Task goal: Filter the data for "section" and copy matching lines.

Rendered images with source text

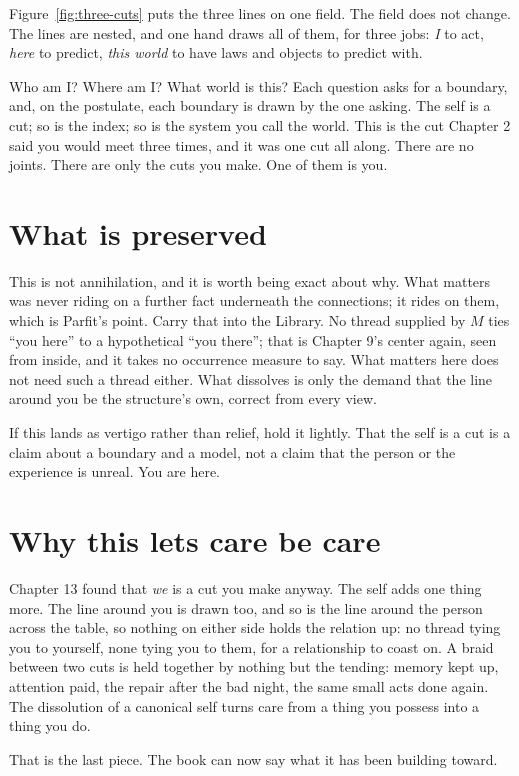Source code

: Figure~\ref{fig:three-cuts} puts the three lines on one field. The field does not change. The lines are nested, and one hand draws all of them, for three jobs: \emph{I} to act, \emph{here} to predict, \emph{this world} to have laws and objects to predict with.

Who am I? Where am I? What world is this? Each question asks for a boundary, and, on the postulate, each boundary is drawn by the one asking. The self is a cut; so is the index; so is the system you call the world. This is the cut Chapter 2 said you would meet three times, and it was one cut all along. There are no joints. There are only the cuts you make. One of them is you.

\section*{What is preserved}

This is not annihilation, and it is worth being exact about why. What matters was never riding on a further fact underneath the connections; it rides on them, which is Parfit's point. Carry that into the Library. No thread supplied by $M$ ties ``you here'' to a hypothetical ``you there''; that is Chapter 9's center again, seen from inside, and it takes no occurrence measure to say. What matters here does not need such a thread either. What dissolves is only the demand that the line around you be the structure's own, correct from every view.

If this lands as vertigo rather than relief, hold it lightly. That the self is a cut is a claim about a boundary and a model, not a claim that the person or the experience is unreal. You are here.

\section*{Why this lets care be care}

Chapter 13 found that \emph{we} is a cut you make anyway. The self adds one thing more. The line around you is drawn too, and so is the line around the person across the table, so nothing on either side holds the relation up: no thread tying you to yourself, none tying you to them, for a relationship to coast on. A braid between two cuts is held together by nothing but the tending: memory kept up, attention paid, the repair after the bad night, the same small acts done again. The dissolution of a canonical self turns care from a thing you possess into a thing you do.

That is the last piece. The book can now say what it has been building toward.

Exercise solution:
\section*{What is preserved}
\section*{Why this lets care be care}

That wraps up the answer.